Parshat Chayei Sara
Overview
Sarah, Mother of the Jewish People, passes on at age 127. After mourning and eulogizing her, Avraham seeks to bury her in the Cave of Machpela. As this is the burial place of Adam and Chava, Avraham pays its owner, Ephron the Hittite, an exorbitant sum. Avraham sends his faithful servant Eliezer to find a suitable wife for his son Yitzchak, making him swear to choose a wife only from among Avrahams family. Eliezer travels to Aram Naharaim and prays for a sign. Providentially, Rivka appears. Eliezer asks for water. Not only does she give him water, but she draws water for all 10 of his thirsty camels. (Some 140 gallons!) This extreme kindness marks her as the right wife for Yitzchak and a suitable Mother of the Jewish People. Negotiations with Rivka's father and her brother Lavan result in her leaving with Eliezer. Yitzchak brings Rivka into his mother Sarahs tent, marries her and loves her. He is then consoled for the loss of his mother. Avraham remarries Hagar who is renamed Ketura to indicate her improved ways. Six children are born to them. After giving them gifts, Avraham sends them to the East. Avraham passes away at the age of 175 and is buried next to Sarah in the Cave of Machpela.
Insights
The Dust of Greatness
“Come, blessed of G-d” (24:31)
About three hundred years ago, in the 1960’s there was a TV hairspray commercial whose slogan was, “The closer you get, the better she looks!” Judging by the model's hairdo, this particular hairspray made motorcycle crash-helmets redundant. (Could be they were pitching their sales at Hell’s Angels?)
It always struck me that the closer you got to the rich and the beautiful, the less and less better they looked.
Unlike the denizens of Hollywood, to whom proximity usually reveals nothing but larger and larger flaws, the privilege of spending time with a true Torah Sage demonstrates the closer you get — the better they look.
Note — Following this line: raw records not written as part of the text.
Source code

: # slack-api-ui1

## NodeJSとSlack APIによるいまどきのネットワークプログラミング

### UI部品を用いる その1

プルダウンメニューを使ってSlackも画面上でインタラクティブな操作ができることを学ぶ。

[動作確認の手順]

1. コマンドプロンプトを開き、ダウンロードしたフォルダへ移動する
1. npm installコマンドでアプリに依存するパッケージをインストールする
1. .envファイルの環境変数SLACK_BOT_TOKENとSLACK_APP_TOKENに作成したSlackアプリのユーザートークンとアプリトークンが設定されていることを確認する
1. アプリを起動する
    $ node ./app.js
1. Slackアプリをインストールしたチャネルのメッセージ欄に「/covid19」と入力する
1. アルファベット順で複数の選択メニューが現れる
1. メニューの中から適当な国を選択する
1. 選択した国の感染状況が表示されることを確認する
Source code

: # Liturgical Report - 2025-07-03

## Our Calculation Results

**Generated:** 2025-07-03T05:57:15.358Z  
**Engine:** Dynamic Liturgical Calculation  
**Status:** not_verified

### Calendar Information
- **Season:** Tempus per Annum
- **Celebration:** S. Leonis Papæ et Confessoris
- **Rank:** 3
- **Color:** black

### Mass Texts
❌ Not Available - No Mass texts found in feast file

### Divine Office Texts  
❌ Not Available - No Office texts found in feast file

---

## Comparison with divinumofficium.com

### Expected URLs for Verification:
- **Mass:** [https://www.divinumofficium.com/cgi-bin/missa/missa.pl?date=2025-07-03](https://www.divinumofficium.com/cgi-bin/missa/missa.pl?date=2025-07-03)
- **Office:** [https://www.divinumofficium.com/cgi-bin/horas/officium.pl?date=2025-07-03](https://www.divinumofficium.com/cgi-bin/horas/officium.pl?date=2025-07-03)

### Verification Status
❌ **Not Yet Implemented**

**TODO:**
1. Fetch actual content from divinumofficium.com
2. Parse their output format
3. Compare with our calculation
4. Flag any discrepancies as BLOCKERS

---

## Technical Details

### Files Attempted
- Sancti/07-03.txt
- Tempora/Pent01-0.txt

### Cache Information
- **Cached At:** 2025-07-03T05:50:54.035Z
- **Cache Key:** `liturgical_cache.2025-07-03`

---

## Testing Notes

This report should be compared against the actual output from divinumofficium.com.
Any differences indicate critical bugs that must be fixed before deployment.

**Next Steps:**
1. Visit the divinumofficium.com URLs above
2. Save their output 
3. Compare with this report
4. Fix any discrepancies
Recently we experienced the passing of one of the greatest Rabbis of our age, Rabbi Ovadia Yosef, zatzal. Listening to the eulogies of this extraordinary man reminded me of the time I met Rabbi Shlomo Zalman Auerbach, zatzal. The meeting cannot have lasted more than five minutes. My grasp of Hebrew at the time was negligible. However, when I left the room I felt like a different person. It was nothing he had said. He had barely looked at me. It came from merely being in his presence. I left his room with the dust of greatness on me.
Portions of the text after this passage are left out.